Neil Young has Winnipeg roots
Imagine what it must have been like for 12-year-old Neil Young to move to Winnipeg with his mum in 1958.
Up to that point, home had been Omemee, Ontario, a pretty village of fewer than 1,000 people in cottage country about an hour north of Toronto.
Both Manitoba natives, his parents had moved east before Neil was born so that his father, Scott Young, could advance in his career as a sports journalist.
A few decades later, his dad would write his own account of a parent's love and regret, and also astonishment as he realized that his child had become an internationally celebrated recording artist. The book is
Neil and Me, by Scott Young.
When the marriage ended, Neil and his mother moved to Winnipeg, where they settled at Grey Apartments at the corner of Corydon Avenue and Hugo Street.
Now this is in the middle of trendy Little Italy where most of the apartments have been converted to des-res condos. Back in the day, it was just part of working-class Fort Rouge.
Young Neil was the new kid a few blocks away in grade seven at Earl Grey School, 340 Cockburn Street North. He was said to be quiet and a bit shy, but with the dry sense of humour he is still known for.
In his biography of Neil Young, Shakey, James McDonough asked Neil about what it was like, growing up in Winnipeg, and comes to the conclusion that he was a lonely kid who turned to music for solace after his parents' divorce.
Reading Shakey is like getting to sit down with Neil and ask him everything you've wanted to know, and getting the thoughful, honest answers Neil Young usually sidesteps in interviews.
He's a genius, of course, and that can make him seem aloof -- but not in this book.
You can get a copy of Shakey here.
Earl Grey School looks like among the last places you would ever associate with Neil Young. Built in 1914, it isn’t very inspiring (or inviting from the outside), though it does have large sunny classrooms and a big playground and sports field. “God save our gracious King,” is carved in English above one main entrance and in Latin over the other.
Today it is still a public school, though part of the space has been taken over by a community centre.
Viewing Earl Grey School, you have to wonder what (if anything?) Neil Young learned there.
But he did form his first band, The Jades, while he was in Grade 8, and they would perform in public just once – for a teen dance in early January, 1961 at Crescentwood Community Centre at 1170 Corydon.

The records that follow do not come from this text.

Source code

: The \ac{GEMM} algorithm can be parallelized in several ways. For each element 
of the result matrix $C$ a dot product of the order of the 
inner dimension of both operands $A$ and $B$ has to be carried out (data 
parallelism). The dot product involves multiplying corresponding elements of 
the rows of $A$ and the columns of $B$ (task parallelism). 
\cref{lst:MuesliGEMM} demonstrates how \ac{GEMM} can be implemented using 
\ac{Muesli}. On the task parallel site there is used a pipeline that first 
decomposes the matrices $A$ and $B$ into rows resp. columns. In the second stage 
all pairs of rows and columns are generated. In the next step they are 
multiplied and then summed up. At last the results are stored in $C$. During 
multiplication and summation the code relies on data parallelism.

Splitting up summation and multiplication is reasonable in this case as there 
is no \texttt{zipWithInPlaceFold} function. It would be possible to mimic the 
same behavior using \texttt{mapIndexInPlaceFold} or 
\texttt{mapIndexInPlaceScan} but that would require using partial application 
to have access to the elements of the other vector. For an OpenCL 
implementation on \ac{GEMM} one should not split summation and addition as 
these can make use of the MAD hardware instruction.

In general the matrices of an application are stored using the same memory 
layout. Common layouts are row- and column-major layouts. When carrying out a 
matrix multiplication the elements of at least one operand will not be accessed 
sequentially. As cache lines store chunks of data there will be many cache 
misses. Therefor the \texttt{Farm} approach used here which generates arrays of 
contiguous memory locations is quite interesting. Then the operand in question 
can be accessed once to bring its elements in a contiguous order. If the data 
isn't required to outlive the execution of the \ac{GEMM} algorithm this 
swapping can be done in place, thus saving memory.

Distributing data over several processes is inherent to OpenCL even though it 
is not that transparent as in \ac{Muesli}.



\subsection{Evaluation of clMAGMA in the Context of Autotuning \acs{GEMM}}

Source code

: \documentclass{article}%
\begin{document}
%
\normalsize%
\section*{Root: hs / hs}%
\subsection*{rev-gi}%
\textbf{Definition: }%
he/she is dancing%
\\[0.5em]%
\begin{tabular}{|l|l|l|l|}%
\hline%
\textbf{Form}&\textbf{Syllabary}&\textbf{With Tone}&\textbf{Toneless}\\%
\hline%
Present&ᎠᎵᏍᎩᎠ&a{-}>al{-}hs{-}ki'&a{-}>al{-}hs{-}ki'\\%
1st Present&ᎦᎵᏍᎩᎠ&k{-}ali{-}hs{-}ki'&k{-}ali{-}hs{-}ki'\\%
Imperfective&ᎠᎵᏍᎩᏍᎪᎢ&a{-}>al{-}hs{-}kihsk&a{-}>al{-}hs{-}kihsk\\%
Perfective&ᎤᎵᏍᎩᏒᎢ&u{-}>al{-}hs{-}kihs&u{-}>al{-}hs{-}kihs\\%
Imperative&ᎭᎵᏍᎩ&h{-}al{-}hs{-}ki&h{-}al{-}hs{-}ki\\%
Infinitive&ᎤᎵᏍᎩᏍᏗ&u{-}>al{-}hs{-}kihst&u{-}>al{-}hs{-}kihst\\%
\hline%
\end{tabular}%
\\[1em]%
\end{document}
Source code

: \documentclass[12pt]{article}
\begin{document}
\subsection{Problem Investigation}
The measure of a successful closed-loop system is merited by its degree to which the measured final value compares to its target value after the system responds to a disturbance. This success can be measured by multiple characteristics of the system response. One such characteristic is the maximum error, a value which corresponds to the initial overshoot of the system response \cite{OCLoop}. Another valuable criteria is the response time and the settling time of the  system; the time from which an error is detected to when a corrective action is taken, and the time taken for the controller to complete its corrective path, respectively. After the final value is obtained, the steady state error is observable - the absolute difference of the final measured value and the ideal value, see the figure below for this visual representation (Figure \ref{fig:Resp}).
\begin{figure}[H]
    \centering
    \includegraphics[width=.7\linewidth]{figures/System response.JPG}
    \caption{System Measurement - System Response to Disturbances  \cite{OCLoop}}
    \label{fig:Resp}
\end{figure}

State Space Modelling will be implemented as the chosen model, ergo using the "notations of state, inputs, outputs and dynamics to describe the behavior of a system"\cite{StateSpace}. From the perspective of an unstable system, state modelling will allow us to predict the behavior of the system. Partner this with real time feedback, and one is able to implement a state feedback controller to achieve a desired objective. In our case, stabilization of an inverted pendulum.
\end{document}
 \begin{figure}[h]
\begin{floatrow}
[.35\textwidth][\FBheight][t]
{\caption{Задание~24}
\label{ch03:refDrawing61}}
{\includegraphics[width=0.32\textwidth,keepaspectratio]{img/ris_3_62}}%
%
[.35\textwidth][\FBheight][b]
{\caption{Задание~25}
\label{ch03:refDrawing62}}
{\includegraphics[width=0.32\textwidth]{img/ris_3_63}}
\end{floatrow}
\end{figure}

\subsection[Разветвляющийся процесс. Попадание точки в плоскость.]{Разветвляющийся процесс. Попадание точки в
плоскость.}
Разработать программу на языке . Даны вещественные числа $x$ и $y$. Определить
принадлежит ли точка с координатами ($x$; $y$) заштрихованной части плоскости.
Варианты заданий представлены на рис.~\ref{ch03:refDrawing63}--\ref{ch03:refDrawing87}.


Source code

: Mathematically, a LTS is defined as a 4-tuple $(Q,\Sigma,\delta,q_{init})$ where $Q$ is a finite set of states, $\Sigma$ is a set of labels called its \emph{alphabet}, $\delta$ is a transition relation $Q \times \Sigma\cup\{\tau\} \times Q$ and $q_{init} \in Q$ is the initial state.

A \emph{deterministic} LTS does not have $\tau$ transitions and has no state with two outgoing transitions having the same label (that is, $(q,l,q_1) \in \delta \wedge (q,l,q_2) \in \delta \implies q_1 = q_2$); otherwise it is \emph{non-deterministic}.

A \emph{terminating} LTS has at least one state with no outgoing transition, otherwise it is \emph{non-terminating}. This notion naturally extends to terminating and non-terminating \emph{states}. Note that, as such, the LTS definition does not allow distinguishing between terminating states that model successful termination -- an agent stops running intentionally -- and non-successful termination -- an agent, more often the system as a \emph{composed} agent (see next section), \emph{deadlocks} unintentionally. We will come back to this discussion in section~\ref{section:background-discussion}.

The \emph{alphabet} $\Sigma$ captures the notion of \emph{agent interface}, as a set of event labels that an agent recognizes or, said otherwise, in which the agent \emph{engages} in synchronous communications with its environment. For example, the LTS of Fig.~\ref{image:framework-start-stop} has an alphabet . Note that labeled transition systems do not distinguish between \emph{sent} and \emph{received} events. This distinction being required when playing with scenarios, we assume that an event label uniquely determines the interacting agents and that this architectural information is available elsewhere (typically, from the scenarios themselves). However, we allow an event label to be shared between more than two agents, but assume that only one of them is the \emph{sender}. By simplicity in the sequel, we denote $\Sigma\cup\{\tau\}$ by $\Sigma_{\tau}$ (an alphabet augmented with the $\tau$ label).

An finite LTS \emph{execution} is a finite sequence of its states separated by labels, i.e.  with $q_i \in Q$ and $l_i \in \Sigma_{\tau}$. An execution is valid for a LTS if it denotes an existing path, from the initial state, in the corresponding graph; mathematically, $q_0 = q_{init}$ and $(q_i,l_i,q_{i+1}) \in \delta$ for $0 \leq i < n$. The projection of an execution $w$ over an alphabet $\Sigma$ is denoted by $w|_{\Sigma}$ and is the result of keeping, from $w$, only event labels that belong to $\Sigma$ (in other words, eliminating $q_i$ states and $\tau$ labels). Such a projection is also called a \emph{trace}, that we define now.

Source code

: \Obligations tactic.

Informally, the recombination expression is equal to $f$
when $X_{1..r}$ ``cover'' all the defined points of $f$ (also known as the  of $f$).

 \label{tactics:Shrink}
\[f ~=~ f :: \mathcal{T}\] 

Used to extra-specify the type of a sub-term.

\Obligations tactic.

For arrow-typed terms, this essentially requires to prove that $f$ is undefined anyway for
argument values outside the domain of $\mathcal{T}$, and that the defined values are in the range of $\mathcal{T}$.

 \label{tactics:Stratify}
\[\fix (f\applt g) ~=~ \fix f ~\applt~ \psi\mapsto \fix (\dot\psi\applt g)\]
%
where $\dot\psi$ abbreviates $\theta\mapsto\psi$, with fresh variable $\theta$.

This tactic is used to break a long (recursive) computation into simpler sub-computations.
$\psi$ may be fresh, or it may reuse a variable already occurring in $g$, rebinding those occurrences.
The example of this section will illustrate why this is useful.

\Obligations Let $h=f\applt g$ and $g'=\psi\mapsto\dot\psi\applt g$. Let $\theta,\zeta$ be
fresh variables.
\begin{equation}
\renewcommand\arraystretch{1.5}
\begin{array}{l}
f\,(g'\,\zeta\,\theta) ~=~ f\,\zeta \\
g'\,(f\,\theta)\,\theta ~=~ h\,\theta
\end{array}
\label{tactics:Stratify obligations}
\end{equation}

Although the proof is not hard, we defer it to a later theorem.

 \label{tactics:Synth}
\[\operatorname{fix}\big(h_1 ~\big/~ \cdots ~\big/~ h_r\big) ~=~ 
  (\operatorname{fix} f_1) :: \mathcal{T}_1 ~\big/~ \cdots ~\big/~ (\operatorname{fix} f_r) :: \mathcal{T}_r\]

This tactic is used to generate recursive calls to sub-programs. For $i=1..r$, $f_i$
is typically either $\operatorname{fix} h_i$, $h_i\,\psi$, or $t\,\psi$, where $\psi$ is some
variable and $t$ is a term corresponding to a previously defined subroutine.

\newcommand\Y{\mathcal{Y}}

If you drop by any Saturday afternoon, you’ll find a typical scene – kids playing video games and floor hockey in the gym, notices about pond hockey, tennis lessons and ringuette and plaques listing the names of volunteers who help out with various sports for kids covering the walls. There is a case with some dusty trophies, but absolutely nothing to indicate that Neil Young, Burton Cummings, Randy Bachman and other legendary musicians got their earliest stage experience here.
Next stop on this Neil Young tour is the high school he dropped out of, Kelvin High School, which occupies the block between Kingsway, Harrow and Stafford Streets. Larger today than it was when Neil was a student, it’s notable because it is here that his second band, The Squires, played in the cafeteria (they also performed at teen dances at Crescentwood Community Centre).
Kelvin still has a no-playing-guitars-in-the-hallways rule. School lore has it that this rule, maybe more of a guideline, is Neil Young's legacy to Kelvin.
In 1963, Neil and his mother moved here, to 1123 Grosvenor, where they rented the upper floor. He was 17.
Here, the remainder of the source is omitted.